SnowPro Advanced: Data Engineer — Question 49
A company is using Snowpipe to bring in millions of rows every day of Change Data Capture (CDC) into a Snowflake staging table on a real-time basis. The CDC needs to get processed and combined with other data in Snowflake and land in a final table as part of the full data pipeline.
How can a Data Engineer MOST efficiently process the incoming CDC on an ongoing basis?
Answer options
- A. Create a stream on the staging table and schedule a task that transforms data from the stream, only when the stream has data.
- B. Transform the data during the data load with Snowpipe by modifying the related COPY INTO statement to include transformation steps such as CASE statements and JOINS.
- C. Schedule a task that dynamically retrieves the last time the task was run from information_schema.task_history and use that timestamp to process the delta of the new rows since the last time the task was run.

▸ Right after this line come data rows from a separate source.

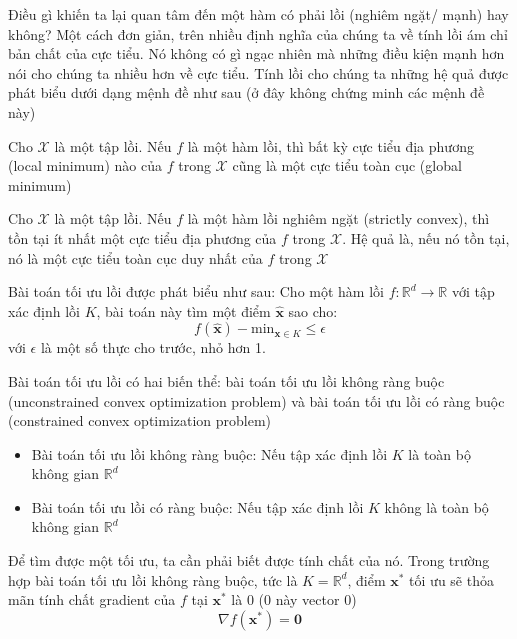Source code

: Điều gì khiến ta lại quan tâm đến một hàm có phải lồi (nghiêm ngặt/ mạnh) hay không? Một cách đơn giản, trên nhiều định nghĩa của chúng ta về tính lồi ám chỉ bản chất của cực tiểu. Nó không có gì ngạc nhiên mà những điều kiện mạnh hơn nói cho chúng ta nhiều hơn về cực tiểu. Tính lồi cho chúng ta những hệ quả được phát biểu dưới dạng mệnh đề như sau (ở đây không chứng minh các mệnh đề này)

\begin{prop}
    Cho $\mathcal{X}$ là một tập lồi. Nếu $f$ là một hàm lồi, thì bất kỳ cực tiểu địa phương (local minimum) nào của $f$ trong $\mathcal{X}$ cũng là một cực tiểu toàn cục (global minimum)
\end{prop}

\begin{prop}
    Cho $\mathcal{X}$ là một tập lồi. Nếu $f$ là một hàm lồi nghiêm ngặt (strictly convex), thì tồn tại ít nhất một cực tiểu địa phương của $f$ trong $\mathcal{X}$. Hệ quả là, nếu nó tồn tại, nó là một cực tiểu toàn cục duy nhất của $f$ trong $\mathcal{X}$
\end{prop}

Bài toán tối ưu lồi được phát biểu như sau: Cho một hàm lồi $f: \mathbb{R}^d \rightarrow \mathbb{R}$ với tập xác định lồi $K$, bài toán này tìm một điểm $\hat{\mathbf{x}}$ sao cho:
\begin{equation}
    f(\hat{\mathbf{x}}) - \text{min}_{\mathbf{x} \in K} \leq \epsilon
\end{equation}
với $\epsilon$ là một số thực cho trước, nhỏ hơn 1.

Bài toán tối ưu lồi có hai biến thể: bài toán tối ưu lồi không ràng buộc (unconstrained convex optimization problem) và bài toán tối ưu lồi có ràng buộc (constrained convex optimization problem)
\begin{itemize}
    \item Bài toán tối ưu lồi không ràng buộc: Nếu tập xác định lồi $K$ là toàn bộ không gian $\mathbb{R}^d$
    \item Bài toán tối ưu lồi có ràng buộc: Nếu tập xác định lồi $K$ không là toàn bộ không gian $\mathbb{R}^d$
\end{itemize}

Để tìm được một tối ưu, ta cần phải biết được tính chất của nó. Trong trường hợp bài toán tối ưu lồi không ràng buộc, tức là $K = \mathbb{R}^d$, điểm $\mathbf{x}^{*}$ tối ưu sẽ thỏa mãn tính chất gradient của $f$ tại $\mathbf{x}^{*}$ là 0 (0 này vector 0)
\begin{equation}
    \nabla f(\mathbf{x}^{*}) = \mathbf{0}
\end{equation}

- D. Use a CREATE OR REPLACE TABLE AS statement that references the staging table and includes all the transformation SQL. Use a task to run the full CREATE OR REPLACE TABLE AS statement on a scheduled basis.
Correct answer: A
Explanation
Option A is the most efficient because it allows for real-time processing of changes as they occur, utilizing Snowflake's stream functionality. Options B and D would require processing the entire dataset each time, which is less efficient. Option C, while it processes delta data, may not capture changes in real time and could lead to delays in data availability.